A practical tip: after any change to your secrets, you need to run kamal env push to update the values on your server. Forgetting this step after rotating a credential or changing a database password is a reliable way to cause your next deployment to fail. The new container starts with the updated secrets from your local machine, but the environment file on the server still has the old values. The error manifests as authentication failures that work locally but fail in production.

Background Workers: Sidekiq, Solid Queue, and the Role Configuration

Most production Rails applications need background job processing. Whether you are using Sidekiq with Redis or Solid Queue with the database, Kamal handles this through server roles. You define a separate role for your worker process that uses the same Docker image but runs a different command:

servers:
  web:
    hosts:
      - 192.168.1.10
  job:
    hosts:
      - 192.168.1.10
    cmd: bundle exec sidekiq -C config/sidekiq.yml

If you are using Rails 8’s Solid Queue with the SOLID_QUEUE_IN_PUMA option, you can skip the separate role entirely and run the queue processor inside your Puma server process.

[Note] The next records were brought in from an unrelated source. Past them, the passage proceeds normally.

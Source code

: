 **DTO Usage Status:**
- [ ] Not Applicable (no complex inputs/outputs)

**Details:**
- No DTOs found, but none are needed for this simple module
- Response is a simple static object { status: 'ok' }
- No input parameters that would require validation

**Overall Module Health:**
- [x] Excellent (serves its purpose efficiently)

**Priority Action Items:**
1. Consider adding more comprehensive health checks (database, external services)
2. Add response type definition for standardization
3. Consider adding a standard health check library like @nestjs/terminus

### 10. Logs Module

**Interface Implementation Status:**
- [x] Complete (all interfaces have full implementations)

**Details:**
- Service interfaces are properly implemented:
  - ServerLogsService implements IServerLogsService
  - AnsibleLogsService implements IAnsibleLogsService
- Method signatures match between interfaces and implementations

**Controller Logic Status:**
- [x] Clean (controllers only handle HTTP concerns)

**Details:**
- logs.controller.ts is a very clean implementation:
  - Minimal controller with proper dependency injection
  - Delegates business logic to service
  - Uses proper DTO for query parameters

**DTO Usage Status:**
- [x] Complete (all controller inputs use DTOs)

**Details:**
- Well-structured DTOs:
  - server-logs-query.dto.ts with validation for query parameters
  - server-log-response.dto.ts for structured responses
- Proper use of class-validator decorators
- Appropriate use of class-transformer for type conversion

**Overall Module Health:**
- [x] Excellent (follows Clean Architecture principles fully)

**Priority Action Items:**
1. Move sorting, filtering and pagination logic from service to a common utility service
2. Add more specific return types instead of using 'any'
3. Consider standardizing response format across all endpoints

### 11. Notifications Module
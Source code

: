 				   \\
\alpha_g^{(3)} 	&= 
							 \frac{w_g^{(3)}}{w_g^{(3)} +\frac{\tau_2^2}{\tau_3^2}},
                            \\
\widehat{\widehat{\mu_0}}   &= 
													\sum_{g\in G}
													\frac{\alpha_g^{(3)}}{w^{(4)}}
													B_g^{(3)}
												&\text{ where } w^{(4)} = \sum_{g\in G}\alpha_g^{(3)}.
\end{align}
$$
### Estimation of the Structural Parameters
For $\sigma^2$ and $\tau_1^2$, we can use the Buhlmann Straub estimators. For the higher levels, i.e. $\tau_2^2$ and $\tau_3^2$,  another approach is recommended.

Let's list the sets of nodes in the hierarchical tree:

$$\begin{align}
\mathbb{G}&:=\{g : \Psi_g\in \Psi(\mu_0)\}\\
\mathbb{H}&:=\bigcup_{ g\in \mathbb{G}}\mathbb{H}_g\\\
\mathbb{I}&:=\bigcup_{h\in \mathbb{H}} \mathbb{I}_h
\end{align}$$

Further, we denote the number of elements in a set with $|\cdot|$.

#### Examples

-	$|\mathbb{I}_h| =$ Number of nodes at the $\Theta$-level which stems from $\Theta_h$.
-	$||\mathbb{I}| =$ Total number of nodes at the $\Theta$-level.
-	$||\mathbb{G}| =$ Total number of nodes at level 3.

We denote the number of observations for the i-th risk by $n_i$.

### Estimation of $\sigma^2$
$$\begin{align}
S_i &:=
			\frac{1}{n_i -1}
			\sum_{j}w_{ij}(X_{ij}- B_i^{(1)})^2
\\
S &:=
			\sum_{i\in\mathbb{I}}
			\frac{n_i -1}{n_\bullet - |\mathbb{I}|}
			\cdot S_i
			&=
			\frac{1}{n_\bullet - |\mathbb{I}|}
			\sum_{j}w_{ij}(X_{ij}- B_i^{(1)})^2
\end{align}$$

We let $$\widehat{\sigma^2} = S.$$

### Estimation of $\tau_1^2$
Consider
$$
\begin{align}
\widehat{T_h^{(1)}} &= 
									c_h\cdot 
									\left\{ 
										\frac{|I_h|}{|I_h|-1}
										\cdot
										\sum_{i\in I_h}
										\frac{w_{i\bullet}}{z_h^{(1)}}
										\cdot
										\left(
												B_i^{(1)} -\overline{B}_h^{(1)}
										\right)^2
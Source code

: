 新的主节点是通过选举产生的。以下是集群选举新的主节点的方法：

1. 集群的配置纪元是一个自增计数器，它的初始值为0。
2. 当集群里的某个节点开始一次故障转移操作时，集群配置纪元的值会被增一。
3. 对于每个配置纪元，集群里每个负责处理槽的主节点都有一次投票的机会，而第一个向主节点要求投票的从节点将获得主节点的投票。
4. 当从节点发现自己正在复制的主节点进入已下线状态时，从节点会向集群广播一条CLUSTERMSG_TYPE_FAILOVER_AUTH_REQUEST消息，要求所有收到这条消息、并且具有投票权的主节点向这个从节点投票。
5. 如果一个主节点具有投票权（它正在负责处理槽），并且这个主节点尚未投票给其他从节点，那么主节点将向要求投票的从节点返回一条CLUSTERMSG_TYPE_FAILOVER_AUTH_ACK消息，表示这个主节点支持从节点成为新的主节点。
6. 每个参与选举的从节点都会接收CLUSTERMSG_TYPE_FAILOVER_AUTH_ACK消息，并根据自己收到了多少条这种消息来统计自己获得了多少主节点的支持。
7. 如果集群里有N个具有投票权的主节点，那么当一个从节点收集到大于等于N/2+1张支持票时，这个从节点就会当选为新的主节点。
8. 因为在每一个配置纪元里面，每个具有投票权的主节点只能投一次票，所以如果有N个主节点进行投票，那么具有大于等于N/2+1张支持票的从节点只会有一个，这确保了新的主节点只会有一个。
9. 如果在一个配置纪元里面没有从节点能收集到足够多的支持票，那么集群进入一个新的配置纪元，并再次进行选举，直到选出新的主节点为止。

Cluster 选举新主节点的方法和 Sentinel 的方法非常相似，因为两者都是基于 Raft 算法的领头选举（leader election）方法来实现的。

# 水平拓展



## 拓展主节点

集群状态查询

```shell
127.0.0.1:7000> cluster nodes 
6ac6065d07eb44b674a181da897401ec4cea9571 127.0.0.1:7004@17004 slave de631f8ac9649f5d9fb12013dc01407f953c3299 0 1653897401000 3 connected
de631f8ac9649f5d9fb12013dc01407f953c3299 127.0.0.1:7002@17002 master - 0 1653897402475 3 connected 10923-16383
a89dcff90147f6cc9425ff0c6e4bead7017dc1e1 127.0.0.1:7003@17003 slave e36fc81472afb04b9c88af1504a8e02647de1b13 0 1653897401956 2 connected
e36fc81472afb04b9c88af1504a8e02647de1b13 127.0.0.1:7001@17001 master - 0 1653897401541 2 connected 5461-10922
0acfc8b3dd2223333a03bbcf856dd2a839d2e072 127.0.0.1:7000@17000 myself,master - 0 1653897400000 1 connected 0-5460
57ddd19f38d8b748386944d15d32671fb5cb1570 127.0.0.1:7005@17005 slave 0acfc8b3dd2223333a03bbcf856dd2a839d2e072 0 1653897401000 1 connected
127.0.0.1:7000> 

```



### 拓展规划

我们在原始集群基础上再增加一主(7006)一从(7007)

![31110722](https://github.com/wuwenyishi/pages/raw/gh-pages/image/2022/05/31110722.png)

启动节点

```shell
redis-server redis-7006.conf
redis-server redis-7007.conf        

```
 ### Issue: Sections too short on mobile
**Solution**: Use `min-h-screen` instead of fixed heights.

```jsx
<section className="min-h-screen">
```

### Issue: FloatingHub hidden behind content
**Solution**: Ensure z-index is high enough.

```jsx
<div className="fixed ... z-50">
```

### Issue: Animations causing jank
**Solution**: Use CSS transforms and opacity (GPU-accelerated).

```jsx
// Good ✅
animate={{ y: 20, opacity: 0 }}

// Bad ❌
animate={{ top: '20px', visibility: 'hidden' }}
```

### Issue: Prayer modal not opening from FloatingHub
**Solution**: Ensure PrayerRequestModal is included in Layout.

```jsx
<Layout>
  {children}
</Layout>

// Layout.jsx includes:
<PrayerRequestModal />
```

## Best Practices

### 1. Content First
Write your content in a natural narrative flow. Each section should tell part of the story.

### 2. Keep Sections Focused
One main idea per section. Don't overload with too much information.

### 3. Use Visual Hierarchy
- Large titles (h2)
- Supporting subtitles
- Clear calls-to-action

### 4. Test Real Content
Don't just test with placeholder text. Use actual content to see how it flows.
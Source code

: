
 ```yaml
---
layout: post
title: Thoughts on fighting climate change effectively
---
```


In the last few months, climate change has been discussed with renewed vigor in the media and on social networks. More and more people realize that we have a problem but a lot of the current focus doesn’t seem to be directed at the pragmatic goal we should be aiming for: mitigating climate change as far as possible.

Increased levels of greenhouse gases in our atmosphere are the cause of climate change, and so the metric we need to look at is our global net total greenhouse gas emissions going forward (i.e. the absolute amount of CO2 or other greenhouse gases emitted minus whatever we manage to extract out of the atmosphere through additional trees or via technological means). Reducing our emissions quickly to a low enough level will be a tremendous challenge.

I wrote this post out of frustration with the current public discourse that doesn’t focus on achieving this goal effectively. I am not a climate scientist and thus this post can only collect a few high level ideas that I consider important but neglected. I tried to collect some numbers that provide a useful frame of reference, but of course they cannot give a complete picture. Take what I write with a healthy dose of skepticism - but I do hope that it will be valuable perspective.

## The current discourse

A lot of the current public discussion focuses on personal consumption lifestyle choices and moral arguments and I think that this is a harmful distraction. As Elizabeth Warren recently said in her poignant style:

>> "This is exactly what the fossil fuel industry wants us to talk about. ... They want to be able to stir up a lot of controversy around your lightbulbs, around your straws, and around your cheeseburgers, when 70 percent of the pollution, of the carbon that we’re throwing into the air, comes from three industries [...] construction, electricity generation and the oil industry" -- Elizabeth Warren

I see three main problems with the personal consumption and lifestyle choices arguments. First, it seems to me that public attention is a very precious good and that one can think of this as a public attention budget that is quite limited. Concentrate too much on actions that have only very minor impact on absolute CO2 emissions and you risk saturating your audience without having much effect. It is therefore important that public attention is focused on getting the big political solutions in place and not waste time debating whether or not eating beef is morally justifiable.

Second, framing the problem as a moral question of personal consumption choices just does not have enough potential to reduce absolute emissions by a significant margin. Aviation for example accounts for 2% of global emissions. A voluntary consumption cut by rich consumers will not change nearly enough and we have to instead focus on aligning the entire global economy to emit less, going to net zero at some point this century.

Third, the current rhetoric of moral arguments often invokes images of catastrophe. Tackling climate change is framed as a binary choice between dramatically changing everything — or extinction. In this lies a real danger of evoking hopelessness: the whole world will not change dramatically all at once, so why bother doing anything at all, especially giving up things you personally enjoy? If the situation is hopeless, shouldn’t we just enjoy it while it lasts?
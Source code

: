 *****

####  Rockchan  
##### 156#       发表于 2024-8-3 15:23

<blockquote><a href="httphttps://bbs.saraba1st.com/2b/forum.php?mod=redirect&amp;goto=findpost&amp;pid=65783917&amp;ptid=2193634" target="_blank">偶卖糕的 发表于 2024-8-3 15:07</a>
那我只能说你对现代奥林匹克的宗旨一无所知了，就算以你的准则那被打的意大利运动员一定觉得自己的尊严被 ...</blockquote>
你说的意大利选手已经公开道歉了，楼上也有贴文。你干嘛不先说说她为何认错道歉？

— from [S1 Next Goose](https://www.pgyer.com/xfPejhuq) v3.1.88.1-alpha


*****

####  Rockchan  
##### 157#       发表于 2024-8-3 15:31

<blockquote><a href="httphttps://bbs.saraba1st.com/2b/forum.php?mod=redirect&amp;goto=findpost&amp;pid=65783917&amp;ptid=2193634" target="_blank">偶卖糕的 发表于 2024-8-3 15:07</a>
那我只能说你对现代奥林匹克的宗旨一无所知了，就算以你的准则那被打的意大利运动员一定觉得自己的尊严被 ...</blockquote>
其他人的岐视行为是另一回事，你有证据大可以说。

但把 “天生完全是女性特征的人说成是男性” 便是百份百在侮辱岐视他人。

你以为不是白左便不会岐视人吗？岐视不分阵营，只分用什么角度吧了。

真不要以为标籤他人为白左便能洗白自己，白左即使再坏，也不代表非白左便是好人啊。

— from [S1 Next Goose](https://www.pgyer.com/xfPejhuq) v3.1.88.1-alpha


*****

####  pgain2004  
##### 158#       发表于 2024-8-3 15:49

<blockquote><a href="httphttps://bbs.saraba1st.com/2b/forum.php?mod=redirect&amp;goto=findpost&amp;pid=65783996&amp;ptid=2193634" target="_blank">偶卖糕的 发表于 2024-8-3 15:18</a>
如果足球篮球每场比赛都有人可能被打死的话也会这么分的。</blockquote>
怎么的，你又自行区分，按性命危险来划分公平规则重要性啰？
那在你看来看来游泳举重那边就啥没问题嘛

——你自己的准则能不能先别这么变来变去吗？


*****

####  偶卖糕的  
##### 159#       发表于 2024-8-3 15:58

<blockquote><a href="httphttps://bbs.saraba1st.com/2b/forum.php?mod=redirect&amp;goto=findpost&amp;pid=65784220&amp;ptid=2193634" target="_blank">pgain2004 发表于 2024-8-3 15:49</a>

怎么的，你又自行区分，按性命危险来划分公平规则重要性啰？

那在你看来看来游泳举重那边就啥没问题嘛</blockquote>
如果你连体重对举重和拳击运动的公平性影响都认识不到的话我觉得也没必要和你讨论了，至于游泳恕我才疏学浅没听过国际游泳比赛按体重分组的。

This simplifies the deployment at the cost of sharing resources between web requests and background jobs. For small applications and side projects, this trade-off is usually acceptable. For anything processing significant job volumes or long-running tasks, a separate worker role is the better choice.

If you use Sidekiq, you need Redis. Adding Redis as an accessory follows the same pattern as Postgres, with the same firewall caveats. Bind it to localhost, set a password, and make sure your REDIS_URL includes the password and uses the Docker network hostname (which follows the pattern your-service-name-redis). The URL format becomes redis://:yourpassword@myapp-redis:6379/0. Note the colon before the password with no username. Getting this URL format wrong results in connection failures that work in development (where Redis typically has no password) but fail in production.

One more detail about worker roles: Kamal runs migrations only when starting the web role, not the job role. This is because the entrypoint script’s condition checks for the Rails server command. Your worker container boots after the web container has already prepared the database. If you deploy to separate servers for web and job roles, be aware that the job server will pull and start the new container without running migrations. The web server handles that. If your web deployment fails but your job deployment succeeds, you could end up with workers running new code against an old database schema.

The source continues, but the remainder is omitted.